• **The data**

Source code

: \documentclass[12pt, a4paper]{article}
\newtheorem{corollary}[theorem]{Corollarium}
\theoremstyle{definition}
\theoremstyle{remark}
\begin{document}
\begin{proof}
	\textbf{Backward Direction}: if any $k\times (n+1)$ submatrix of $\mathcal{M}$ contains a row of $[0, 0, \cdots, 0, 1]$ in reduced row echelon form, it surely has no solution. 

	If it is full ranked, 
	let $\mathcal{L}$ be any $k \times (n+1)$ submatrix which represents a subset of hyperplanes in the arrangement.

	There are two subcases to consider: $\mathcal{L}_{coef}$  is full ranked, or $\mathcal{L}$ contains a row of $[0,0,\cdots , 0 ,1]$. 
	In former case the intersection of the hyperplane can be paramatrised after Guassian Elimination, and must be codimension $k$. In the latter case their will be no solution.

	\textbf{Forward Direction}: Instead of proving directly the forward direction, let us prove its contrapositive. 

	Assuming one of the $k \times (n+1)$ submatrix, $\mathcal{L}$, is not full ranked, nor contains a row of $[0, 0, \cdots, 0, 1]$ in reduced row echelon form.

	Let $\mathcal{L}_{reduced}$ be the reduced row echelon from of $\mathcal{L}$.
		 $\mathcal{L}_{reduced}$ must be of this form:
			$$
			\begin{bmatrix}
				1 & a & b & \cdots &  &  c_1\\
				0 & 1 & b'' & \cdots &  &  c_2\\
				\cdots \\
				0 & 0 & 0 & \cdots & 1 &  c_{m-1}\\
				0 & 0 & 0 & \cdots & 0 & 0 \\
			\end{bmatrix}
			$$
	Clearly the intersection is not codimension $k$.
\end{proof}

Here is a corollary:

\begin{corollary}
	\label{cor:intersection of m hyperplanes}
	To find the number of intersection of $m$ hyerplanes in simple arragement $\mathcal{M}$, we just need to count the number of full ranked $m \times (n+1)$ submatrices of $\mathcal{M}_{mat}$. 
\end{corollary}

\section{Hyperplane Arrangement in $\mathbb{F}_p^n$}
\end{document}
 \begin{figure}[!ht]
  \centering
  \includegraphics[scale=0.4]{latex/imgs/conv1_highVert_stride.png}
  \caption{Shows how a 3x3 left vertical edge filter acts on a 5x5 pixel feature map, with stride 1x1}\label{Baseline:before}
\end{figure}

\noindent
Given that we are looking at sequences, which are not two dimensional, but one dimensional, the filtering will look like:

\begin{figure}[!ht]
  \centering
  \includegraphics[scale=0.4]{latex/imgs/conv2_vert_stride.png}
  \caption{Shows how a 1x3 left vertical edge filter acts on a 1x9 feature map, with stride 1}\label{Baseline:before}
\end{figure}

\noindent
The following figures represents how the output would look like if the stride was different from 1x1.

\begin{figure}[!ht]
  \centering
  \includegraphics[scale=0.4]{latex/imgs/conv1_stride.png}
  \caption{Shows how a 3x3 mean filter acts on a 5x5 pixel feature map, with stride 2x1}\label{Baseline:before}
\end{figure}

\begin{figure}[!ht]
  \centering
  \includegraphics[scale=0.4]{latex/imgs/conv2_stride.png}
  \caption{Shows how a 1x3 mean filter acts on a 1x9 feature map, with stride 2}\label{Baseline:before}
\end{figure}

• **Brief**
A complete, exact copy of the records is what is needed.

• **Result of the exercise**
Source code

: \documentclass[12pt, a4paper]{article}
\newtheorem{corollary}[theorem]{Corollarium}
\theoremstyle{definition}
\theoremstyle{remark}
\begin{document}
\begin{proof}
	\textbf{Backward Direction}: if any $k\times (n+1)$ submatrix of $\mathcal{M}$ contains a row of $[0, 0, \cdots, 0, 1]$ in reduced row echelon form, it surely has no solution. 

	If it is full ranked, 
	let $\mathcal{L}$ be any $k \times (n+1)$ submatrix which represents a subset of hyperplanes in the arrangement.

	There are two subcases to consider: $\mathcal{L}_{coef}$  is full ranked, or $\mathcal{L}$ contains a row of $[0,0,\cdots , 0 ,1]$. 
	In former case the intersection of the hyperplane can be paramatrised after Guassian Elimination, and must be codimension $k$. In the latter case their will be no solution.

	\textbf{Forward Direction}: Instead of proving directly the forward direction, let us prove its contrapositive. 

	Assuming one of the $k \times (n+1)$ submatrix, $\mathcal{L}$, is not full ranked, nor contains a row of $[0, 0, \cdots, 0, 1]$ in reduced row echelon form.

	Let $\mathcal{L}_{reduced}$ be the reduced row echelon from of $\mathcal{L}$.
		 $\mathcal{L}_{reduced}$ must be of this form:
			$$
			\begin{bmatrix}
				1 & a & b & \cdots &  &  c_1\\
				0 & 1 & b'' & \cdots &  &  c_2\\
				\cdots \\
				0 & 0 & 0 & \cdots & 1 &  c_{m-1}\\
				0 & 0 & 0 & \cdots & 0 & 0 \\
			\end{bmatrix}
			$$
	Clearly the intersection is not codimension $k$.
\end{proof}

Here is a corollary:

\begin{corollary}
	\label{cor:intersection of m hyperplanes}
	To find the number of intersection of $m$ hyerplanes in simple arragement $\mathcal{M}$, we just need to count the number of full ranked $m \times (n+1)$ submatrices of $\mathcal{M}_{mat}$. 
\end{corollary}

\section{Hyperplane Arrangement in $\mathbb{F}_p^n$}
\end{document}
 \begin{figure}[!ht]
  \centering
  \includegraphics[scale=0.4]{latex/imgs/conv1_highVert_stride.png}
  \caption{Shows how a 3x3 left vertical edge filter acts on a 5x5 pixel feature map, with stride 1x1}\label{Baseline:before}
\end{figure}

\noindent
Given that we are looking at sequences, which are not two dimensional, but one dimensional, the filtering will look like:

\begin{figure}[!ht]
  \centering
  \includegraphics[scale=0.4]{latex/imgs/conv2_vert_stride.png}
  \caption{Shows how a 1x3 left vertical edge filter acts on a 1x9 feature map, with stride 1}\label{Baseline:before}
\end{figure}

\noindent
The following figures represents how the output would look like if the stride was different from 1x1.

\begin{figure}[!ht]
  \centering
  \includegraphics[scale=0.4]{latex/imgs/conv1_stride.png}
  \caption{Shows how a 3x3 mean filter acts on a 5x5 pixel feature map, with stride 2x1}\label{Baseline:before}
\end{figure}

\begin{figure}[!ht]
  \centering
  \includegraphics[scale=0.4]{latex/imgs/conv2_stride.png}
  \caption{Shows how a 1x3 mean filter acts on a 1x9 feature map, with stride 2}\label{Baseline:before}
\end{figure}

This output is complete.